November 8, 2012
The Brain Switches Into Special Mode For Rapid Decision Making
Alan McStravick for redOrbit.com - Your Universe Online
Two similar scenarios, but for the timing involved, require different parts of your brain to help you make a decision. Let´s say you are driving on the freeway when the car in front of you blows a tire. You have only milliseconds to process the situation, make your decision and act. Do you slam on your brakes or pull out of the lane suddenly? Either decision could be right or wrong. Scenario 2 has you driving down the same freeway. You see, far ahead of you some commotion from a car that has blown a tire. You have time and distance to decelerate and move to a lane away from the distress.
A new research study, conducted by Research Assistant Professor Richard Heitz and Jeffrey Schall who is the Ingram Professor of Neuroscience, at Vanderbilt University, has found that in situations like Scenario 1 above, our brain will actually switch into a special mode that is responsible for making rapid decisions. Their study was published this week in the journal Neuron.
"This is a question that is very basic to our experience as human beings, and something that we encounter on a daily basis," Heitz, who designed and carried out the study, said. "If we can understand how our brain changes when we are pushed to respond faster, we have gone a long way toward understanding the decision-making process in general."
There is an important sacrifice to recognize when making knee-jerk reactions, however. A speedy decision is not always an accurate decision. There have been several studies of human decision making. Numerous behavioral and brain-mapping studies have shown that both deliberate and rapid decisions utilize the same basic methods in the brain. In a higher-stress, higher-pressure situation that requires a more rapid decision, the brain simply reduces the cumulative amount of neuronal activity it requires before making a decision. Making a decision based on a much more limited subset of information than the brain would have for slower decisions, the overall likelihood that it will make a mistake increases.
Researchers were at a full-stop, it seemed, in the study of decision making. They were limited in advancing study because, while humans can be easily prompted between quick and deliberate decision making, there is no safe way to study the individual neurons in the brain and their relation to the decision making process. On the other hand, we can study those neurons directly in monkeys, but they can´t be easily prompted to discern between the speedy and slow decision making processes. Well, that is until now.
The researchers were able to develop a method for teaching the monkeys to switch back and forth between fast and accurate decision making. This method utilized a task that involved the test monkey picking out a target from an array of objects presented on a computer screen. The monkeys were taught to value accuracy and were rewarded for correct responses. Another test group was trained that some mistakes were okay, as long as their answers were fast. Once the monkeys were trained, the researchers were able to monitor the signals that were sent from single neurons in the monkey´s prefrontal cortex. The prefrontal cortex is the area of the brain that is dedicated to higher cognition.
"Our tests are like two different game shows. One — call it Fast Fury — is like Jeopardy. In order to answer a question you must be the first to hit the buzzer. Buzzing in and answering incorrectly is bad, but being slower than the other contestant means you will never earn a reward," Heitz said. "That is much different than the second game show — call it High Stakes Showdown — where buzzing in at any time gives you the opportunity to answer a question, but being wrong results in a serious penalty."
"The first thing you see is that neural activity of the player of Fast Fury jumps up even before the question is read," Heitz said. "The subjective experience of getting ready that we all experience appears to be reflected in the background activity of neurons in prefrontal cortex." In comparison, the neural activity drops to extremely low levels during High Stakes Showdown while the player waits to hit the buzzer.

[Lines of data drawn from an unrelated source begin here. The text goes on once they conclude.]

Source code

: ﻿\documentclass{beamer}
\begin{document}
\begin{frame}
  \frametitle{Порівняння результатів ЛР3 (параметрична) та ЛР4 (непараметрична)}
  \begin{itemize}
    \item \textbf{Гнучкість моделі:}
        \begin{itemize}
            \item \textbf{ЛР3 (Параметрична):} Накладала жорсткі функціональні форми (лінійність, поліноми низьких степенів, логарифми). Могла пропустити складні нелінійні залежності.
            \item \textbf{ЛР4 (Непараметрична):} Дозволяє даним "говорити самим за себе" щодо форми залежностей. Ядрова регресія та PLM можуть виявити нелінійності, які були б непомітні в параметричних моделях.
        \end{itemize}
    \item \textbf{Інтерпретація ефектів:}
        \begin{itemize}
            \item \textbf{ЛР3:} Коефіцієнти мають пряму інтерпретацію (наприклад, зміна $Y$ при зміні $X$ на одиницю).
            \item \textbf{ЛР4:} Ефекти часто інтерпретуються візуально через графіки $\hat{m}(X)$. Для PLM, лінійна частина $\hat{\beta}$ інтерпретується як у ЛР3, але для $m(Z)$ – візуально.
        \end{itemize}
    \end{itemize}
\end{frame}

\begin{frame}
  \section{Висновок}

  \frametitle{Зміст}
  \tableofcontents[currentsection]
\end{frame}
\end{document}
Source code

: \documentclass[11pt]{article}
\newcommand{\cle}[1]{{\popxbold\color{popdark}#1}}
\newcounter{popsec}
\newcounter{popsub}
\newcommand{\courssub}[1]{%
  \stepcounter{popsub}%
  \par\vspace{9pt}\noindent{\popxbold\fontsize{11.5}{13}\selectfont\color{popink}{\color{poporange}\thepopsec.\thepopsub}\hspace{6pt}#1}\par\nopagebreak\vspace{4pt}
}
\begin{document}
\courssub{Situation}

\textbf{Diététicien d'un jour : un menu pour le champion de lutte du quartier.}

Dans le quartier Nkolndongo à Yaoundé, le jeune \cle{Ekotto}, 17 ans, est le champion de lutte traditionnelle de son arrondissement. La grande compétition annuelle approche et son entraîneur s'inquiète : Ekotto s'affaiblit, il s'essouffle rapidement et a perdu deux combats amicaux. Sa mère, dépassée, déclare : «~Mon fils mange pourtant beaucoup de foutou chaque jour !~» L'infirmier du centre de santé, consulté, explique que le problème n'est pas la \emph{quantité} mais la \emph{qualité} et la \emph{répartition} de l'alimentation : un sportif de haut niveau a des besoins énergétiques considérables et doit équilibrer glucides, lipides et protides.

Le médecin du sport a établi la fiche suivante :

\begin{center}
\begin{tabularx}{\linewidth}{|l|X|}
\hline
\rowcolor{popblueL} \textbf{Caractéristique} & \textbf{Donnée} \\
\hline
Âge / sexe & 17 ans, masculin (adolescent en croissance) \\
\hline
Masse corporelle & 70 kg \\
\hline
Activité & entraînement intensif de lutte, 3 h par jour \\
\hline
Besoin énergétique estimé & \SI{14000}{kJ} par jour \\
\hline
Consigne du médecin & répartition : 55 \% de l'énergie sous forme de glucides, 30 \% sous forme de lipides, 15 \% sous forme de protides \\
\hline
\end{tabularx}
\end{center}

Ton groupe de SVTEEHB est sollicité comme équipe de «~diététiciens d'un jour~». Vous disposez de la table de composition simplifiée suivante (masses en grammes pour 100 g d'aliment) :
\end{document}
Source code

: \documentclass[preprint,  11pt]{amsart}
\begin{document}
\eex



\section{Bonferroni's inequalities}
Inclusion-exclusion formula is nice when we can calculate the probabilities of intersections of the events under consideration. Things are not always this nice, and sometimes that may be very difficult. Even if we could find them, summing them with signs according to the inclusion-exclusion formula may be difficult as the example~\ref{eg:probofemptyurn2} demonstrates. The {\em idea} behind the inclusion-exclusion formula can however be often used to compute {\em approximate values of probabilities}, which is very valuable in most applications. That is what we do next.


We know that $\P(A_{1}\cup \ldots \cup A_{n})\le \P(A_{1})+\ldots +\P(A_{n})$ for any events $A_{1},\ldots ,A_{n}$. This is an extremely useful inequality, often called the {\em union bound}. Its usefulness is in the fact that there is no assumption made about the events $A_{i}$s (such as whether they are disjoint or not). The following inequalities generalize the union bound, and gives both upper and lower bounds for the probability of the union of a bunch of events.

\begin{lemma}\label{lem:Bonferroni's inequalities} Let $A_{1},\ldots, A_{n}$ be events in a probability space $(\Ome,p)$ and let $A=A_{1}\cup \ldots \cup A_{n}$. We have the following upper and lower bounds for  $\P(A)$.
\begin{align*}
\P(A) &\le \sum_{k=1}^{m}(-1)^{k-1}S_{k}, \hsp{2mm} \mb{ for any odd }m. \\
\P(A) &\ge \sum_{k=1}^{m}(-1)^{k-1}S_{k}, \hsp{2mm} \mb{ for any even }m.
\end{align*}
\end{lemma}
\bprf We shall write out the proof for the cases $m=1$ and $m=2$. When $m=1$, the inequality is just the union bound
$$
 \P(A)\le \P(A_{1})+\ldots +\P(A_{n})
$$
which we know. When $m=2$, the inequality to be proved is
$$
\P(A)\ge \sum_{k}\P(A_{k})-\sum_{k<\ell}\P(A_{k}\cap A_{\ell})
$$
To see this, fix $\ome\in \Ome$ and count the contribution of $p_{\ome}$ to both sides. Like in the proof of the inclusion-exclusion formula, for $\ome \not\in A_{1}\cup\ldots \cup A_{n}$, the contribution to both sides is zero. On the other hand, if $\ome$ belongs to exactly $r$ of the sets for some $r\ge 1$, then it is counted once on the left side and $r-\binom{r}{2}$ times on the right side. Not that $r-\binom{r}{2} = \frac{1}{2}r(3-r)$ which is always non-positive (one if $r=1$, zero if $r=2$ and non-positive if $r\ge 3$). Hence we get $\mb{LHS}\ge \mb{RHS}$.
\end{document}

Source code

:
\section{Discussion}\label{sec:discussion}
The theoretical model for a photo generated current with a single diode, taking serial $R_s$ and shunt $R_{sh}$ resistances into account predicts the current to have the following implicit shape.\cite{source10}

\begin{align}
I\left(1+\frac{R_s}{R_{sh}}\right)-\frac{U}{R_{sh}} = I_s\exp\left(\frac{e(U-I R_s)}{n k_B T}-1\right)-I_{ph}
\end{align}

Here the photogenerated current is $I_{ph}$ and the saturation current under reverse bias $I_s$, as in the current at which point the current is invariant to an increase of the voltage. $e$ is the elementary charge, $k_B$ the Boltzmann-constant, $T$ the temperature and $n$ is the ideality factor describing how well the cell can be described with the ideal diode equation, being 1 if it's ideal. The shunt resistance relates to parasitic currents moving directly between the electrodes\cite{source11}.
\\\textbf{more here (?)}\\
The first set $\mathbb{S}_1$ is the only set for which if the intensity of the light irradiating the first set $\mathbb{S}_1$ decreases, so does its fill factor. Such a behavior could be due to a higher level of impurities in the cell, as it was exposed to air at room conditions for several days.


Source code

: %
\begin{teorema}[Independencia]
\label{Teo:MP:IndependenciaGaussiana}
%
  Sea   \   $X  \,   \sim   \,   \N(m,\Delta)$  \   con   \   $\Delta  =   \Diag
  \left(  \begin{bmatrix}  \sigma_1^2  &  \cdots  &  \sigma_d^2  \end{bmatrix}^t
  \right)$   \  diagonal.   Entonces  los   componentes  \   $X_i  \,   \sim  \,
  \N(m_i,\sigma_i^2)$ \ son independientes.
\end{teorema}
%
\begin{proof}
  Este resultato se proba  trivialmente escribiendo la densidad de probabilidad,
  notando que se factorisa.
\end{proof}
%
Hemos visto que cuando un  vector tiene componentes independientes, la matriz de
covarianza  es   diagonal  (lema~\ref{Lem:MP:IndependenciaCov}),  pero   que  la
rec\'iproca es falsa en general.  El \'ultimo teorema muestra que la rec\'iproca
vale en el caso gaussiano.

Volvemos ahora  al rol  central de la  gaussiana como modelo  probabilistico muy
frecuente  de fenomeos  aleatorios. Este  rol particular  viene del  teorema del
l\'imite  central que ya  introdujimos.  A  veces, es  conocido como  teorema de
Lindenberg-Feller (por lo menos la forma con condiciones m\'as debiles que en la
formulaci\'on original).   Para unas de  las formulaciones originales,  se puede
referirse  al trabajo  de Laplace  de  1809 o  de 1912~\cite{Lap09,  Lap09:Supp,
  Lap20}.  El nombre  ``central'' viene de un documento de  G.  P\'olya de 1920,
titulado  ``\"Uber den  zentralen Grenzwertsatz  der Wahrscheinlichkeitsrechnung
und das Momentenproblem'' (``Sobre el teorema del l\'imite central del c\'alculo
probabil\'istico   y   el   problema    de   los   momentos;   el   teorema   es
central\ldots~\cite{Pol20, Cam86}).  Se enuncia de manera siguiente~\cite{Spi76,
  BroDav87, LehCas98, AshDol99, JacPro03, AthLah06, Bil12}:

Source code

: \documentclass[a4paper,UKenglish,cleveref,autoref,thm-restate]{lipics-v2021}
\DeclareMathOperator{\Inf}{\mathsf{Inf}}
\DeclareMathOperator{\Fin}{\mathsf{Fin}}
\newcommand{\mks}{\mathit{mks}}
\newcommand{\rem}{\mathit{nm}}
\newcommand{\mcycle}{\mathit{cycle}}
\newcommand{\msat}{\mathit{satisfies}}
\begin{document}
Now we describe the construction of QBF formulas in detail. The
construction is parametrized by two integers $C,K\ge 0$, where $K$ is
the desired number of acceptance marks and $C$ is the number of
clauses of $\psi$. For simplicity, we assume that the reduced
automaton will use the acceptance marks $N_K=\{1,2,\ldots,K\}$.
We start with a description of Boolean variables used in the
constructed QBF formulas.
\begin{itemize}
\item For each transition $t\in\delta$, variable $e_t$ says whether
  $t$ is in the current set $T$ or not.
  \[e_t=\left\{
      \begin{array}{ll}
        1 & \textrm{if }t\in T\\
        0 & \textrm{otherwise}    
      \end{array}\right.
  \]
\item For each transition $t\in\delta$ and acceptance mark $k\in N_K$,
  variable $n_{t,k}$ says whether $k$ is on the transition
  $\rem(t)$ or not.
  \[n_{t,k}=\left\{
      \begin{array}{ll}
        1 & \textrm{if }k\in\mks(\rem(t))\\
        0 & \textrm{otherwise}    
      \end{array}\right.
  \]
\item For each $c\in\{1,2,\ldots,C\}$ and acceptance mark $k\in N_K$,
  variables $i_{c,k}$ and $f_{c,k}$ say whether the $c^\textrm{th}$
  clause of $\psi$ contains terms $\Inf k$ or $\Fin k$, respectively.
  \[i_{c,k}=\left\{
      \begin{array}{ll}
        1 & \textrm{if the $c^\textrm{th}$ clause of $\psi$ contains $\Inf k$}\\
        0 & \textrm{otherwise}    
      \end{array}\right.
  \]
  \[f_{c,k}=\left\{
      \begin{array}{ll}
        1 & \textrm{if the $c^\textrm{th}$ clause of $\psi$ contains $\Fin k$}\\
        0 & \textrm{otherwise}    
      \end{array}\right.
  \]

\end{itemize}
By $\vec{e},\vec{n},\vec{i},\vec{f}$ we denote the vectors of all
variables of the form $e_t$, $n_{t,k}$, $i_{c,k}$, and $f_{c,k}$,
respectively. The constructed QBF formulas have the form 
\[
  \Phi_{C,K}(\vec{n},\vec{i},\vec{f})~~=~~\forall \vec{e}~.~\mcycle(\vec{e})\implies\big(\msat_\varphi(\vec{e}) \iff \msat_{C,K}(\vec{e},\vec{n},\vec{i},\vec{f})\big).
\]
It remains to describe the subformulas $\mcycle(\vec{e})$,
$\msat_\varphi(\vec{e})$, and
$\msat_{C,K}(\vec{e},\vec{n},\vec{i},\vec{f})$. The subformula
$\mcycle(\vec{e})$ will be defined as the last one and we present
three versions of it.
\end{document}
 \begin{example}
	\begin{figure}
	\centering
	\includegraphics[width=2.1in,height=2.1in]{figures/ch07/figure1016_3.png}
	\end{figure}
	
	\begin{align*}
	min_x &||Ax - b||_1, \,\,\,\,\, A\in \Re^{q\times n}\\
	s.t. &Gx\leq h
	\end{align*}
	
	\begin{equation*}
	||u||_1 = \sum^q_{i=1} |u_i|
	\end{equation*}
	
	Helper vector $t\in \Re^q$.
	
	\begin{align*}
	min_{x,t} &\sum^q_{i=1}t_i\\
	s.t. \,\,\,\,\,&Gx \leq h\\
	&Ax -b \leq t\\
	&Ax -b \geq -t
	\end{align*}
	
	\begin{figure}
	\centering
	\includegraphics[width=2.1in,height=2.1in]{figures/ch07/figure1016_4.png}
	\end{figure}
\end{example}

This picture differs substantially with the standing theory that the brain uses the same process for all types of decisions. "Our second observation, in particular, was really startling," Schall said. "It really flies in the face of what we thought we knew about decision-making."
Using the researcher´s game show example, what happens when contestants in Fast Fury and High Stakes Showdown are given identical questions? According to the team, the activity of the prefrontal cortex neurons will increase while the observers are deciding how to respond. Their new data suggests, however, that this activity is amplified during the Fast Fury example and suppressed during High Stakes Showdown.
"What this means is that identical information presented to the brain is analyzed differently under speed stress than under accuracy stress," Schall said.
There will be, no doubt, much controversy in the scientific community due to these unexpected results. The team and their research outcome are at odds with currently accepted mathematical models of decision making. The current models are being used to understand psychiatric and neurological disorders. Heitz and Schall have shown how these current models can be modified to make them consistent with the new results. This would help, for example, people with certain types of brain damage who seem to have gotten stuck in a hasty, impulsive mode for deciding. The new research could help provide some indication for how and why this is happening mechanically in the brain.
Should we always strive to make deliberate decisions to eliminate errors in our thinking processes? According to Schall, ““¦there are many situations in life when the cost of not acting is higher than making an error in judgment. For example, if the decision is whether or not to shut down a nuclear reactor in the presence of a potential meltdown, I'd prefer haste."